Ninth Building by Jingzhi Zou

Ninth Building by Jingzhi Zou

Author:Jingzhi Zou [Zou, Jingzhi]
Language: eng
Format: epub
ISBN: 9781739822507
Google: L57nzgEACAAJ
Publisher: Honford Star
Published: 2022-05-14T18:30:00+00:00


First Harvest

When I was in the Sixth Propaganda Brigade, we had a performance called "Harvest Dance." Six girls appeared with yellow satin ribbons in their left hands and prop sickles in their right, going through the motions of harvesting wheat on stage, joyous and light. These fake farmers never stopped smiling as they scythed and gathered. I was in the orchestra, and in order to replicate the experience, I pressed the bow down hard on my violin, but every time I did that, my fellow musicians complained. I guess the difference is I'd harvested wheat before, and they never had.
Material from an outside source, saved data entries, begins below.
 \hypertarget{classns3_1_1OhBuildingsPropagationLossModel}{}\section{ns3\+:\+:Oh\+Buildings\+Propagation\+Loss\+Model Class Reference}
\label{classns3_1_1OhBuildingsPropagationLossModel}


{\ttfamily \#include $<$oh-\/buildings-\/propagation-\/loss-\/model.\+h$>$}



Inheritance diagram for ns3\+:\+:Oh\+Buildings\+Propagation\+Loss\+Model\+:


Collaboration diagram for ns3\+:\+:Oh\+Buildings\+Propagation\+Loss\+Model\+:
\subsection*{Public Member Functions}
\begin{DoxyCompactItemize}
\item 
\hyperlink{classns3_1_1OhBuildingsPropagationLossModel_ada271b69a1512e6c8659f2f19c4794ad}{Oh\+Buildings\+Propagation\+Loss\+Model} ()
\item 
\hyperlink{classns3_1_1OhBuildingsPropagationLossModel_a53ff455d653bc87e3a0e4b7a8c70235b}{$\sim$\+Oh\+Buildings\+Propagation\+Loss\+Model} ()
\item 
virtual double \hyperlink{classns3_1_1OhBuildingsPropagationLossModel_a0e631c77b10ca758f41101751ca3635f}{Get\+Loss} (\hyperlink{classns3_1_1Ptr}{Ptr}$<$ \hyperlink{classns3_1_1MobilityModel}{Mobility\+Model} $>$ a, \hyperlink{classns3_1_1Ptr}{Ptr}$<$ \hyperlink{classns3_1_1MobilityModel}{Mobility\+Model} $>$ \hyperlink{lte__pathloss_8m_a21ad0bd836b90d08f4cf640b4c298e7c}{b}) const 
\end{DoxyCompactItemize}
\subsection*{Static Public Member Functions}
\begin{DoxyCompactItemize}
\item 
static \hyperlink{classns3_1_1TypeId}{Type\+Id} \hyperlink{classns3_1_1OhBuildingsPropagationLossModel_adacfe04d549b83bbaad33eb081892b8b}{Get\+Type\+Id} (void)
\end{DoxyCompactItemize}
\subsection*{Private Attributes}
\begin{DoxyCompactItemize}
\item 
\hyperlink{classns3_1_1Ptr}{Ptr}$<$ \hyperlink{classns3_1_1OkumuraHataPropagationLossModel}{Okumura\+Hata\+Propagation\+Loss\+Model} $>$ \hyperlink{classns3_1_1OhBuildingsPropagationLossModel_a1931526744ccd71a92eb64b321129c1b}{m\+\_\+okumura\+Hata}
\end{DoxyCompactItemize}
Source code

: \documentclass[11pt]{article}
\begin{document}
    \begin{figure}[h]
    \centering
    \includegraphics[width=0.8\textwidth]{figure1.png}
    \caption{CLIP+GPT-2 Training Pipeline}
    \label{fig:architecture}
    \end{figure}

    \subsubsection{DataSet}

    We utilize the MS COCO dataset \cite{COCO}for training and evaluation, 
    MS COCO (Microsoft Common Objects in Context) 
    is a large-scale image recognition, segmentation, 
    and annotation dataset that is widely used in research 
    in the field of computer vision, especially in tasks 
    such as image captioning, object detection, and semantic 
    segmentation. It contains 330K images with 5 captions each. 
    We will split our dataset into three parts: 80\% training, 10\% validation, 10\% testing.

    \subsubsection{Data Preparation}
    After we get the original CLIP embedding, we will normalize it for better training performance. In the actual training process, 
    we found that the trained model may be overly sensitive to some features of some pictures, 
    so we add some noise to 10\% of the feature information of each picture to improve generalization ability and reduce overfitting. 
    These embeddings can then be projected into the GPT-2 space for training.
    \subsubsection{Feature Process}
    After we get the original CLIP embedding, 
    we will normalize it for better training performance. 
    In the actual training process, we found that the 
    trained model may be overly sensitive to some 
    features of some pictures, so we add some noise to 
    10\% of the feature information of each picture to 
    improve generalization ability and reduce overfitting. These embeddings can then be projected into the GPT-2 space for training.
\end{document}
When we got to the Great Northern Waste in 1969, it was already the middle of August, yet the wheat was still moldering in the ground. Autumn rains had made the soil impassable to tractors, so the crop continued to ripen, like children who couldn't go home. There was a slogan at the time, "snatching food from the dragon's mouth," which I found very stirring. It had exactly the right combination of myth and fighting spirit to appeal to a seventeen-year-old.

The sickles we were issued were the simple, northern kind. We grabbed one each and did what the locals did: spat on a stone and started whetting. The sharpened blade felt cold when we tested it against a fingernail, and with a single sweep, we left piles of flattened grass next to us. This added to the sense of heroism—young people hard at work accomplishing things.

It was still raining when we set off. My classmates had their own raincoats in all sorts of designs, mostly pale-colored ones, bestowed by their parents. The hats were even worse—baseball caps and an assortment of army headgear—which made our little harvest troop look somewhat wishy-washy.

People who haven't been to the Great Northern Waste don't have a clear sense of the land—they tend to think of it as if seen from above, a flat surface ready to be sliced into squares. It was different here. There were areas it took a whole day to get to and back on a tractor. Harvesting wheat in such a vast space? Our sickles suddenly felt tiny and insignificant.

Looking at the croplands that seemed to fill the entire heaven and earth, we didn't know where to start. Our leader called out: Six rows per person, six rows per person ... And pushed everyone with a sickle to the front line. Next to me was the Little Mute (he wasn't actually mute but had a speech impediment that made him hard to understand), dressed more like a businessman who'd fallen on hard times. The edge of his raincoat was caked in mud, and his baseball cap was too big—it fell over his eyes whenever he raised or lowered his head.

By the time we actually started work, the pride with which we'd scythed the grass had completely evaporated. The only way to get the waterlogged wheat out of the ground was a combination of hacking and tugging. I'd only gotten ten meters before my legs sank completely into the ground.